▸ DATA PROVIDED:
════════════════════

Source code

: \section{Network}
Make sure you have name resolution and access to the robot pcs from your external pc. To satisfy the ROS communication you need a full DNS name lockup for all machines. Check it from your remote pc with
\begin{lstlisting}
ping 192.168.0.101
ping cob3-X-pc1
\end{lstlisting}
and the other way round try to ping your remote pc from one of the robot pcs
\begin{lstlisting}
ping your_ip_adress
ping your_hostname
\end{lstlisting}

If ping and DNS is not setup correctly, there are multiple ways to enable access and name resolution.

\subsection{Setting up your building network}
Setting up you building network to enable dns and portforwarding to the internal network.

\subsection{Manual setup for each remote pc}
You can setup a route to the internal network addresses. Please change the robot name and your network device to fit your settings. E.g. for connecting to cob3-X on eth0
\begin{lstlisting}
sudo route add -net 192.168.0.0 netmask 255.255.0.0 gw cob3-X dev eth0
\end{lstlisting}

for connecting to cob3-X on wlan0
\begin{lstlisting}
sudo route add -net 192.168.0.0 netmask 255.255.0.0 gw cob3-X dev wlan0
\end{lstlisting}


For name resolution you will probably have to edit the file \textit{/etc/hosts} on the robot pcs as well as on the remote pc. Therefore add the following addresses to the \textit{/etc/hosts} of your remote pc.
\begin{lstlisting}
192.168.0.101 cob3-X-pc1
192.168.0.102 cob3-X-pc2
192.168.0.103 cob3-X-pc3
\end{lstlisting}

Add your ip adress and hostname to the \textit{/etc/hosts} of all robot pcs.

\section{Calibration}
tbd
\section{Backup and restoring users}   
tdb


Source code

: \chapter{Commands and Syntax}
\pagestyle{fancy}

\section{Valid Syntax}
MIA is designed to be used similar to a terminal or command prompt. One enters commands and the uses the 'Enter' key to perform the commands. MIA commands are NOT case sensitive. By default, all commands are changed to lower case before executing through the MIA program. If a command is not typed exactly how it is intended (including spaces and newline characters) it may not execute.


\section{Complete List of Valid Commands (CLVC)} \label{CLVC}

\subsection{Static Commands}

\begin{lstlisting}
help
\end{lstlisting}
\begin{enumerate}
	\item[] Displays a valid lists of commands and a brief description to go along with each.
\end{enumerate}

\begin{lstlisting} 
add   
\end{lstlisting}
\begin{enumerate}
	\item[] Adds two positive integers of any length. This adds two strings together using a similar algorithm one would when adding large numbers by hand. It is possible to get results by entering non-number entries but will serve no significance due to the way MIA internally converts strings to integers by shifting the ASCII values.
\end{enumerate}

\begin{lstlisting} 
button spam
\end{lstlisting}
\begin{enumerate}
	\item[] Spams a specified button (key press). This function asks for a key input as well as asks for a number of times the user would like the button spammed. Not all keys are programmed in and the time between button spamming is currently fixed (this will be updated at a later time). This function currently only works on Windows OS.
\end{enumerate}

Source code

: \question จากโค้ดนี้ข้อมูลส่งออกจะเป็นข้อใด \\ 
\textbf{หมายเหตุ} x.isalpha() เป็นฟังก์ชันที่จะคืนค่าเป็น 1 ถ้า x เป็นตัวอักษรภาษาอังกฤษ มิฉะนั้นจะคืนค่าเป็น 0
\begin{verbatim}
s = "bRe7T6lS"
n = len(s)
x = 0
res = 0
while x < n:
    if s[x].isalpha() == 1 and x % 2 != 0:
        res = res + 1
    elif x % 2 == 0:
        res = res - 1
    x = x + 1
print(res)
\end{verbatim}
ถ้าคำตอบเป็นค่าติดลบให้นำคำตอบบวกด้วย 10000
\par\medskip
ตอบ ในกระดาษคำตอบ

════════════════════

▸ ACTIVITY:
Beginning with the top line of the data above, output every line exactly until the one that contains "up your building", and include that one too.

▸ EXERCISE SOLUTION:
Source code

: \section{Network}
Make sure you have name resolution and access to the robot pcs from your external pc. To satisfy the ROS communication you need a full DNS name lockup for all machines. Check it from your remote pc with
\begin{lstlisting}
ping 192.168.0.101
ping cob3-X-pc1
\end{lstlisting}
and the other way round try to ping your remote pc from one of the robot pcs
\begin{lstlisting}
ping your_ip_adress
ping your_hostname
\end{lstlisting}

If ping and DNS is not setup correctly, there are multiple ways to enable access and name resolution.

\subsection{Setting up your building network}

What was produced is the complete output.